* **YOUR TASK**
Among the entries below, please repeat exactly and only the lines from the line containing "notifications to my" to the line containing "We also have", both lines included.

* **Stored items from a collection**

+ + + +

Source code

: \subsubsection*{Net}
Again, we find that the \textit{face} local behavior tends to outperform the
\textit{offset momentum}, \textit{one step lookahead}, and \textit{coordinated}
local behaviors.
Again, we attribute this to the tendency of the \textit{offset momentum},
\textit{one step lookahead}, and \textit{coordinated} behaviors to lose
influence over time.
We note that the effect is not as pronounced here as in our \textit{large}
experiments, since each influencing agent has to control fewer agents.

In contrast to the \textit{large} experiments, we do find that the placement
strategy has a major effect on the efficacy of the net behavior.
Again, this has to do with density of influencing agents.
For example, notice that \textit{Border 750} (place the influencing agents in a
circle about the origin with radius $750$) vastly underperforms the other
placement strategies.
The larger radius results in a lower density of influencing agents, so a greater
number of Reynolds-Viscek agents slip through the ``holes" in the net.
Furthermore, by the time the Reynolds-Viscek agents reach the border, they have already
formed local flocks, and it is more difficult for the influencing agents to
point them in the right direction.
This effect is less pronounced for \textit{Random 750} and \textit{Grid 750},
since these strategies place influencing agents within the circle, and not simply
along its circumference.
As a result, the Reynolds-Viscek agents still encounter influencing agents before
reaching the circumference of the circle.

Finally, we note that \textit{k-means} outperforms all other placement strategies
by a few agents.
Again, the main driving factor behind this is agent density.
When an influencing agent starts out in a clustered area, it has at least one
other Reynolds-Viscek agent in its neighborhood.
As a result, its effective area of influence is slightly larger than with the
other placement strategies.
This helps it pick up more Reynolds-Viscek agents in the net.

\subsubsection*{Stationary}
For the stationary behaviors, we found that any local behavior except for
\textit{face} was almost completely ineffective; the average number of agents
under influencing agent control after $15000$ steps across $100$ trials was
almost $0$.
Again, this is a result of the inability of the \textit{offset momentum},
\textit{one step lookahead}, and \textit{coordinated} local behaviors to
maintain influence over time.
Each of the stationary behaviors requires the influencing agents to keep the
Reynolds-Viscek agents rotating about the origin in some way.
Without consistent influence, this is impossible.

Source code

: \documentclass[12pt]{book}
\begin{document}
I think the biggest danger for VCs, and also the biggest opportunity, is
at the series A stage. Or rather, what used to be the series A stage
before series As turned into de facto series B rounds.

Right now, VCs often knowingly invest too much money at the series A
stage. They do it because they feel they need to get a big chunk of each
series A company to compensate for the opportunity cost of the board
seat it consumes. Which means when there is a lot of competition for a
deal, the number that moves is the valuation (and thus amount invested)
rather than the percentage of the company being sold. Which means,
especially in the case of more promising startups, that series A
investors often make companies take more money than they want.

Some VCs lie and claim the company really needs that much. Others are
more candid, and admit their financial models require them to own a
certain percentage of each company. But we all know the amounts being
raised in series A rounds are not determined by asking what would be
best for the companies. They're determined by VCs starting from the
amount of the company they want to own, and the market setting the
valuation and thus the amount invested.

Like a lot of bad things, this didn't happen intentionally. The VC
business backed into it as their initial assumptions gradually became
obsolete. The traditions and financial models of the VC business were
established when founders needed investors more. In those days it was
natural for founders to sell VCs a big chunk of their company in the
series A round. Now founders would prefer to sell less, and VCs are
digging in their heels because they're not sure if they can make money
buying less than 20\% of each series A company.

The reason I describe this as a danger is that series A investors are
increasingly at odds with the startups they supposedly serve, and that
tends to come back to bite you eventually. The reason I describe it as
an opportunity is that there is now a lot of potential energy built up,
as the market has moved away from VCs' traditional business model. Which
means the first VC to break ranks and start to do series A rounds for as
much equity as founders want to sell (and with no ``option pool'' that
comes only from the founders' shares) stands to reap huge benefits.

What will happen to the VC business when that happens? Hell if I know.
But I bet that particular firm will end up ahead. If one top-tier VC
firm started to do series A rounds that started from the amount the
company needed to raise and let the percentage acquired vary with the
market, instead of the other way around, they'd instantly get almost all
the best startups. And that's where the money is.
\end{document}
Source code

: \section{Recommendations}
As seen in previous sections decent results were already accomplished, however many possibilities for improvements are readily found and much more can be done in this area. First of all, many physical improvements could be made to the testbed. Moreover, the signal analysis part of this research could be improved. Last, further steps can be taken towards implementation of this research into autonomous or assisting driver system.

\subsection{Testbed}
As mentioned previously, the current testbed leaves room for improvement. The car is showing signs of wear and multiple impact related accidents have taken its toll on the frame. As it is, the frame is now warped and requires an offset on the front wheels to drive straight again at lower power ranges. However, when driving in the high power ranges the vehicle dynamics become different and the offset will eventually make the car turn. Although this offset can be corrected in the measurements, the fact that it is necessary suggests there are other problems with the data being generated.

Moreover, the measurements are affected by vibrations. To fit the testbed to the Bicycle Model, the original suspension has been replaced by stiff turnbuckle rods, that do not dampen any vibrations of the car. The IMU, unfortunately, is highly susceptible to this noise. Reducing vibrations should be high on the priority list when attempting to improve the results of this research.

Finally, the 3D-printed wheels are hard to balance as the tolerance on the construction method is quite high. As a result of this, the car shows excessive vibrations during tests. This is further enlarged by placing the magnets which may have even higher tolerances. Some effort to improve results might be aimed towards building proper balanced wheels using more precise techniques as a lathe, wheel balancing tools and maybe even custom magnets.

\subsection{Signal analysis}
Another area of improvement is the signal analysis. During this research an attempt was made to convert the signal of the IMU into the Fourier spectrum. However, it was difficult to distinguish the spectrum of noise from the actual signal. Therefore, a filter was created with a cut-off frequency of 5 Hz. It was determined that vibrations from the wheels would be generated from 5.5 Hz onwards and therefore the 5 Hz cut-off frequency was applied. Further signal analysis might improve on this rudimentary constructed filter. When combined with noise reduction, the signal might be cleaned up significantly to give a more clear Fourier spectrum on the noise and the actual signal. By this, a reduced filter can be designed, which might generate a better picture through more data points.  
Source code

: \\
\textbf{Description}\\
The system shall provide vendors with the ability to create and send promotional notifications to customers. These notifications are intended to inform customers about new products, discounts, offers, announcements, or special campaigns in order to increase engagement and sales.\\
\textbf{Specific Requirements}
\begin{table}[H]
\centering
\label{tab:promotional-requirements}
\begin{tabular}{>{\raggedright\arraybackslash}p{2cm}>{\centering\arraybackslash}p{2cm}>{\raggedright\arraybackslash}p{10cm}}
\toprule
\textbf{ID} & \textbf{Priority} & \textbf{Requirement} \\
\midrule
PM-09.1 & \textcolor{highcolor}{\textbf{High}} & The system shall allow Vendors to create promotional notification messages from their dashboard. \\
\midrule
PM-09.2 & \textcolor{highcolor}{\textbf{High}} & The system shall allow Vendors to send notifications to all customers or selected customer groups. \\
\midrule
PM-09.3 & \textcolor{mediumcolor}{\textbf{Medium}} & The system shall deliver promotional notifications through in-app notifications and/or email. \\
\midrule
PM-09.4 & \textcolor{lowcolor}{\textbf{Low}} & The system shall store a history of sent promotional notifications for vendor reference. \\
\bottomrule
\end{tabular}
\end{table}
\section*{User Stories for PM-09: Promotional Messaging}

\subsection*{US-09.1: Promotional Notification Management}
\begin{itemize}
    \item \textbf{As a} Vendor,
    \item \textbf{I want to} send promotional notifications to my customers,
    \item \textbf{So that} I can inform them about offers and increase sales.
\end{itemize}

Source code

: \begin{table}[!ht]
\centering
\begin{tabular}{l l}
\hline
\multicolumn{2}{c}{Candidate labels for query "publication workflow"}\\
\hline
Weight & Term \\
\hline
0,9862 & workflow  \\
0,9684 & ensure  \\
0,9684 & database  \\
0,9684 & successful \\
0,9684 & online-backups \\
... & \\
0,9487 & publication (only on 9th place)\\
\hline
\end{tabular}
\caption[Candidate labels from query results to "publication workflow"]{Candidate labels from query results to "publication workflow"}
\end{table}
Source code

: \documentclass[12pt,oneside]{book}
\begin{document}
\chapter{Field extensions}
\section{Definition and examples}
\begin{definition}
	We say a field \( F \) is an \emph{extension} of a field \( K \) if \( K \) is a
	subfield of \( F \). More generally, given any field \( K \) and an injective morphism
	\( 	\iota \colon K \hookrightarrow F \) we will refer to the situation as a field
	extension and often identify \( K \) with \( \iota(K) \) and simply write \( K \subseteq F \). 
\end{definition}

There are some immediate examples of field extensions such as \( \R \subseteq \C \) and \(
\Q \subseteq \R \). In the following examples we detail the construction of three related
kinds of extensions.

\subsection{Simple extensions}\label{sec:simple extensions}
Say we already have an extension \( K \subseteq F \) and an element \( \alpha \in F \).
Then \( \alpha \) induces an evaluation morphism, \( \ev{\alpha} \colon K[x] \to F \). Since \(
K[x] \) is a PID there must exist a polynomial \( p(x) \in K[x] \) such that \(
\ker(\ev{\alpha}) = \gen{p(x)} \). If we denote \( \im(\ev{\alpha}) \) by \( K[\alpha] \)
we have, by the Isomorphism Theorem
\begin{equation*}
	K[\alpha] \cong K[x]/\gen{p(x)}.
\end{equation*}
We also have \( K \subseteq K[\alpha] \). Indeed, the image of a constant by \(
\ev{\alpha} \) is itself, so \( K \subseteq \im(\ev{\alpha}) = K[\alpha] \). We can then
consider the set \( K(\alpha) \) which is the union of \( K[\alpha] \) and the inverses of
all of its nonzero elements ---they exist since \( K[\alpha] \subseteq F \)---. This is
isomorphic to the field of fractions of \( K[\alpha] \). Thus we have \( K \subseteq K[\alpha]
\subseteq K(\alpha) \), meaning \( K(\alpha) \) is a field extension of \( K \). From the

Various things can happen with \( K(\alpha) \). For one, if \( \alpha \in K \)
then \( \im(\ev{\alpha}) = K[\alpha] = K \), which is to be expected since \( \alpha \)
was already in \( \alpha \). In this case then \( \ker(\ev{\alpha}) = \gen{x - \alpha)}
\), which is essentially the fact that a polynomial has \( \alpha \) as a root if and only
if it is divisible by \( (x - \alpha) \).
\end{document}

+ + + +

* **EXPECTED OUTPUT**
    \item \textbf{I want to} send promotional notifications to my customers,
    \item \textbf{So that} I can inform them about offers and increase sales.
\end{itemize}

Source code

: \begin{table}[!ht]
\centering
\begin{tabular}{l l}
\hline
\multicolumn{2}{c}{Candidate labels for query "publication workflow"}\\
\hline
Weight & Term \\
\hline
0,9862 & workflow  \\
0,9684 & ensure  \\
0,9684 & database  \\
0,9684 & successful \\
0,9684 & online-backups \\
... & \\
0,9487 & publication (only on 9th place)\\
\hline
\end{tabular}
\caption[Candidate labels from query results to "publication workflow"]{Candidate labels from query results to "publication workflow"}
\end{table}
Source code

: \documentclass[12pt,oneside]{book}
\begin{document}
\chapter{Field extensions}
\section{Definition and examples}
\begin{definition}
	We say a field \( F \) is an \emph{extension} of a field \( K \) if \( K \) is a
	subfield of \( F \). More generally, given any field \( K \) and an injective morphism
	\( 	\iota \colon K \hookrightarrow F \) we will refer to the situation as a field
	extension and often identify \( K \) with \( \iota(K) \) and simply write \( K \subseteq F \). 
\end{definition}

There are some immediate examples of field extensions such as \( \R \subseteq \C \) and \(
\Q \subseteq \R \). In the following examples we detail the construction of three related
kinds of extensions.

\subsection{Simple extensions}\label{sec:simple extensions}
Say we already have an extension \( K \subseteq F \) and an element \( \alpha \in F \).
Then \( \alpha \) induces an evaluation morphism, \( \ev{\alpha} \colon K[x] \to F \). Since \(
K[x] \) is a PID there must exist a polynomial \( p(x) \in K[x] \) such that \(
\ker(\ev{\alpha}) = \gen{p(x)} \). If we denote \( \im(\ev{\alpha}) \) by \( K[\alpha] \)
we have, by the Isomorphism Theorem
\begin{equation*}
	K[\alpha] \cong K[x]/\gen{p(x)}.
\end{equation*}
We also have \( K \subseteq K[\alpha] \). Indeed, the image of a constant by \(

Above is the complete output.